• [TASK OBJECTIVE]
Retype word for word the lines of the data below, from the first to the one bearing "view of degree", with that one included.

--- START ---

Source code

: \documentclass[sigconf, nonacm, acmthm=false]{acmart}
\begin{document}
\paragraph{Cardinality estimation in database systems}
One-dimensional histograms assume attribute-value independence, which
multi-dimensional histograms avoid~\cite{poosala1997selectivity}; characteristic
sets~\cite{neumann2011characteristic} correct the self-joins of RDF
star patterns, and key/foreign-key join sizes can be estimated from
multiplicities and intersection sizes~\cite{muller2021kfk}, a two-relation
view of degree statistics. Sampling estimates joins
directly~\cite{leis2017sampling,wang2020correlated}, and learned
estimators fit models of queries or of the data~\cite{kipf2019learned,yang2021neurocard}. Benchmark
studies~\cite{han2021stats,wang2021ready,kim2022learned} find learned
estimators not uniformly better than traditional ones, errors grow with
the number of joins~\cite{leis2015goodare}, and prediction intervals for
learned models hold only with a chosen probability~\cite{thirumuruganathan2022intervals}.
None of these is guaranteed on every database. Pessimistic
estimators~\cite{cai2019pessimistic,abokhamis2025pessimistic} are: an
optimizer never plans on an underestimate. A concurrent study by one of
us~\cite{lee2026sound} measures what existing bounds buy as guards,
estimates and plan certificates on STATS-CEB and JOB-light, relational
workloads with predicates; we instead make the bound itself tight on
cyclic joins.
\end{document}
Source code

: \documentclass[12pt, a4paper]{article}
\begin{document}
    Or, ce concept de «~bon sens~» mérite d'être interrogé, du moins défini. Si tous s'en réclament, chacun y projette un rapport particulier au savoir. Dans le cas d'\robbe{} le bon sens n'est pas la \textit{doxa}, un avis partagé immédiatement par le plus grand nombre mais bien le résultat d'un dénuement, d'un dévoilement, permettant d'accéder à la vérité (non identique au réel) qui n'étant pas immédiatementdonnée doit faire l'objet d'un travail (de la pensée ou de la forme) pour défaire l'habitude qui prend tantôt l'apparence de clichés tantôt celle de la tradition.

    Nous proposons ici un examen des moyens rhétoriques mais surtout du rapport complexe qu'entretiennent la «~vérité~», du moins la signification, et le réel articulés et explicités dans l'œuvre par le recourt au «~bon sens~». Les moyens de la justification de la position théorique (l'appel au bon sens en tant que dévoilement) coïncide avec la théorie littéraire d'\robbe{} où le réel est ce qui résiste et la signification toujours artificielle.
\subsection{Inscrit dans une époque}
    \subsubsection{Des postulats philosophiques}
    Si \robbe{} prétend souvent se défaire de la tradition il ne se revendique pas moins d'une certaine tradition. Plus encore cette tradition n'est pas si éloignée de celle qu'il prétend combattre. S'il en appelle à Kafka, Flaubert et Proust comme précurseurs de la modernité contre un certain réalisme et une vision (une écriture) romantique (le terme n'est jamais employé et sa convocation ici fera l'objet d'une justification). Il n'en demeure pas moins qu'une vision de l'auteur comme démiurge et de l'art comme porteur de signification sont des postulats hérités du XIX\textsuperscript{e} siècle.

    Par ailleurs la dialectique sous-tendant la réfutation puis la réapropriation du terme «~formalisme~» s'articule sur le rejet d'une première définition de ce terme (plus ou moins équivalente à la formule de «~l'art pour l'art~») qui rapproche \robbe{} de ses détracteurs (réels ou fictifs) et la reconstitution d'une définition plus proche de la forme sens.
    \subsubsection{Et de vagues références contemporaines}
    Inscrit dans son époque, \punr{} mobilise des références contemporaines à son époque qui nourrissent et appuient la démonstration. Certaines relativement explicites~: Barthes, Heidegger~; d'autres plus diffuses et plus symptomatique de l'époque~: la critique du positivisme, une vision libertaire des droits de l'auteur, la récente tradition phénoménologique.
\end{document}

--- END ---

• [COMPLETED EXERCISE]
Source code

: \documentclass[sigconf, nonacm, acmthm=false]{acmart}
\begin{document}
\paragraph{Cardinality estimation in database systems}
One-dimensional histograms assume attribute-value independence, which
multi-dimensional histograms avoid~\cite{poosala1997selectivity}; characteristic
sets~\cite{neumann2011characteristic} correct the self-joins of RDF
star patterns, and key/foreign-key join sizes can be estimated from
multiplicities and intersection sizes~\cite{muller2021kfk}, a two-relation
view of degree statistics. Sampling estimates joins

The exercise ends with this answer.